### EXERCISE:
Please copy out each line of the entries in which "This" appears.

[Plain-text document sources]
((
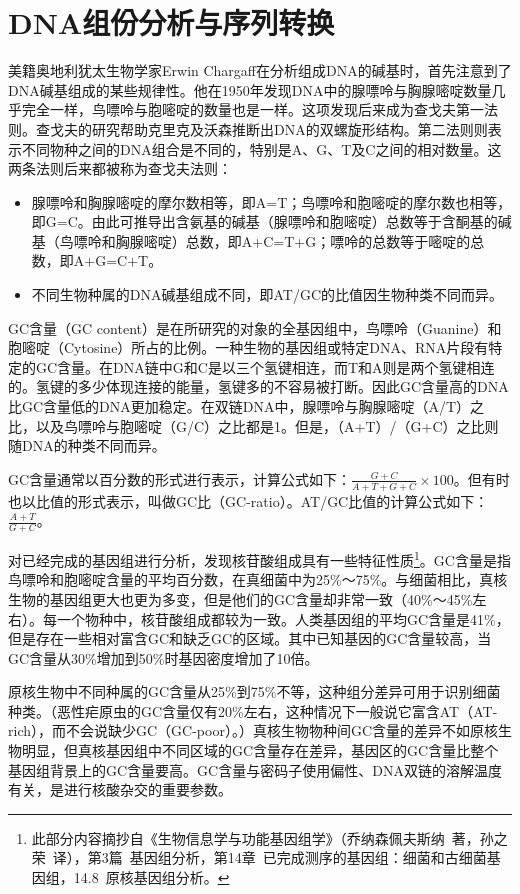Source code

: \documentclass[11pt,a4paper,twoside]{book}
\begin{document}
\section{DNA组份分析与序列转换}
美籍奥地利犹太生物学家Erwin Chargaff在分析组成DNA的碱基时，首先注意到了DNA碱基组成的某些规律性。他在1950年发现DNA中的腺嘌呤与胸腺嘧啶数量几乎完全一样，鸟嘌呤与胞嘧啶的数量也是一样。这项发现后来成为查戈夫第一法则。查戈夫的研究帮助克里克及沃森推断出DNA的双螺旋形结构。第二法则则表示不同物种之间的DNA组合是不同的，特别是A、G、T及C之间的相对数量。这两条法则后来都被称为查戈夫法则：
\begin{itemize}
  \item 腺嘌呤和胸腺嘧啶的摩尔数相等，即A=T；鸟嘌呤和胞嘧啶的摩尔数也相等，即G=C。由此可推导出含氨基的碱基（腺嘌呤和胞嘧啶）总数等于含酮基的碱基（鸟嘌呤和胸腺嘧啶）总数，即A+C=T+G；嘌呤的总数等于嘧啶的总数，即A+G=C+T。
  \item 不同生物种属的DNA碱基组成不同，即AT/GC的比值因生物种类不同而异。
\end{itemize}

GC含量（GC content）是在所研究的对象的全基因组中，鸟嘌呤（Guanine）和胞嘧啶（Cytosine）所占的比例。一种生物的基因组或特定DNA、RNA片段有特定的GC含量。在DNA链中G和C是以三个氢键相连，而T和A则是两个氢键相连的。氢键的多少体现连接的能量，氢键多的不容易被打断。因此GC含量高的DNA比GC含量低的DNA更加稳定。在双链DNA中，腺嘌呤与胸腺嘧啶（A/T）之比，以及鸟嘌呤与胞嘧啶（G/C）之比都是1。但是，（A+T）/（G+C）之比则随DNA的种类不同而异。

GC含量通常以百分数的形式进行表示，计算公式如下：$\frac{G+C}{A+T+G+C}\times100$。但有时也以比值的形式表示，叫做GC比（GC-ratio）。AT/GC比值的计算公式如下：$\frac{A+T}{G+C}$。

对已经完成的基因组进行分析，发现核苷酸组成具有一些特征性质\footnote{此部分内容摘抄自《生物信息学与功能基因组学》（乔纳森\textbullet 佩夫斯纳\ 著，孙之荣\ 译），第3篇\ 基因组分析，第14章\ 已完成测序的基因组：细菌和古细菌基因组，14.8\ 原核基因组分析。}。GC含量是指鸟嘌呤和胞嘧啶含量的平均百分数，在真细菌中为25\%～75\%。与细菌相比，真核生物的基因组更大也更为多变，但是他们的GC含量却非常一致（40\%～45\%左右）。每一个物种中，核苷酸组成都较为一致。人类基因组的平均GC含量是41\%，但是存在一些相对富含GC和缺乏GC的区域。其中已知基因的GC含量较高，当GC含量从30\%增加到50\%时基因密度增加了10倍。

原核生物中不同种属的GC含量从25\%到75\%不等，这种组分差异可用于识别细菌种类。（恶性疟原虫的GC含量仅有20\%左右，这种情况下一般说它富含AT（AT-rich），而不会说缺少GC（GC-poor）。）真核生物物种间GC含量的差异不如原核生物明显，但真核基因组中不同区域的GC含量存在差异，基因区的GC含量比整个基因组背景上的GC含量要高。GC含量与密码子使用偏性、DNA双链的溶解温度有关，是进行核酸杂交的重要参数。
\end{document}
))
((
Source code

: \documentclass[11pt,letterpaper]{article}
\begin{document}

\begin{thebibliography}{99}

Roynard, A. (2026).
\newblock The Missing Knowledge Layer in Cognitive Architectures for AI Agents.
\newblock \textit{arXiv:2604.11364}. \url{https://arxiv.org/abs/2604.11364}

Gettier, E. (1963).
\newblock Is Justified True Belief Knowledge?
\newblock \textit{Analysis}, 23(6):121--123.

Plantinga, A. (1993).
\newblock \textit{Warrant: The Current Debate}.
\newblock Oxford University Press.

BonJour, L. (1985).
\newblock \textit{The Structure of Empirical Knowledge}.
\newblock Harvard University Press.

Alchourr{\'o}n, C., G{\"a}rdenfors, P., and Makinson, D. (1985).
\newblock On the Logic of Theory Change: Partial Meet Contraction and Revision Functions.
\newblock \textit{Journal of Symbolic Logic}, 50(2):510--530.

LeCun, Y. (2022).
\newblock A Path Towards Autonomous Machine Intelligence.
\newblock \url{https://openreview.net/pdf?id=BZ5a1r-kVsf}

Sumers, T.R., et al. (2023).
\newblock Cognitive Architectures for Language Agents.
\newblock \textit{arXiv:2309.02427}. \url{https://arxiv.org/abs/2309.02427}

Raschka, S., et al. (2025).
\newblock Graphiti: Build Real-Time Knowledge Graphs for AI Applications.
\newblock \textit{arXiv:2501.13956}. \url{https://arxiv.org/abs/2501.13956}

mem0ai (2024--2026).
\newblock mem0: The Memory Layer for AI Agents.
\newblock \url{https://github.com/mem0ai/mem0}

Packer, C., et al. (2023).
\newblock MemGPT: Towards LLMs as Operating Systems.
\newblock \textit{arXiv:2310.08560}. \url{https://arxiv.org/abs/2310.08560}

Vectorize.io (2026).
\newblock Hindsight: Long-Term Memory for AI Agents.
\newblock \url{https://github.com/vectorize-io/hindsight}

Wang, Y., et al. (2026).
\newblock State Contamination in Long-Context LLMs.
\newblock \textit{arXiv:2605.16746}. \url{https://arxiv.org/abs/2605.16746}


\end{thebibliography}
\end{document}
))
((
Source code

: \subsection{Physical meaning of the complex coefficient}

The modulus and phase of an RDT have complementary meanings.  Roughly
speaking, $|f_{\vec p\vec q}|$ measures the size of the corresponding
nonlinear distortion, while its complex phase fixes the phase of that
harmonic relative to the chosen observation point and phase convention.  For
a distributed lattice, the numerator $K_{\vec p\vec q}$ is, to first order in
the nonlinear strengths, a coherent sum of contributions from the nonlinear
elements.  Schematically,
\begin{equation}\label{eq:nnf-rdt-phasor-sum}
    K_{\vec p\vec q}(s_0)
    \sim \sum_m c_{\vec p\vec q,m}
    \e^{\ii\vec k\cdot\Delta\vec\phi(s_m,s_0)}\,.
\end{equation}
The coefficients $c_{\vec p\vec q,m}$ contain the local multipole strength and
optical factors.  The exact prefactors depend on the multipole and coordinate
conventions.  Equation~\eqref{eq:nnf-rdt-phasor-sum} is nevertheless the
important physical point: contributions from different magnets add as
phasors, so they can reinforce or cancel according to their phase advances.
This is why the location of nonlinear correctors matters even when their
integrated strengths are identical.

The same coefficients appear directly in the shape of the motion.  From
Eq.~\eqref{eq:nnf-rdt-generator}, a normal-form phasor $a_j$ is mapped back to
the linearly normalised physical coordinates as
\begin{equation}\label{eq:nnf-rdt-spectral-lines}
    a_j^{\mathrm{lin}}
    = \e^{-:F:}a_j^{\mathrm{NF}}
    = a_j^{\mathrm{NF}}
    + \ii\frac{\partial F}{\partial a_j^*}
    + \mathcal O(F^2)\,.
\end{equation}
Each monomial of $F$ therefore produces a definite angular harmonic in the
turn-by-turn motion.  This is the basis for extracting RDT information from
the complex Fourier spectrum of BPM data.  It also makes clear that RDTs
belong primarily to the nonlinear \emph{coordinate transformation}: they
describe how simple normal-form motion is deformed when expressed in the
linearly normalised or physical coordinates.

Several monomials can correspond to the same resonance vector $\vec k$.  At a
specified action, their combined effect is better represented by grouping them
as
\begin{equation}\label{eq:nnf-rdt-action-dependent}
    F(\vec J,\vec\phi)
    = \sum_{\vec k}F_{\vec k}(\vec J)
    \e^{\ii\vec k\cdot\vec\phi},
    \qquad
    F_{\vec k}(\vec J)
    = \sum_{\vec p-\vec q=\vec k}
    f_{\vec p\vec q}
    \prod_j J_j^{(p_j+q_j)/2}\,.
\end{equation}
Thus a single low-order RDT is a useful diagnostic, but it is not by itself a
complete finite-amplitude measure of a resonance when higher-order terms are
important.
))
### FINISHED EXERCISE:
This is why the location of nonlinear correctors matters even when their
turn-by-turn motion.  This is the basis for extracting RDT information from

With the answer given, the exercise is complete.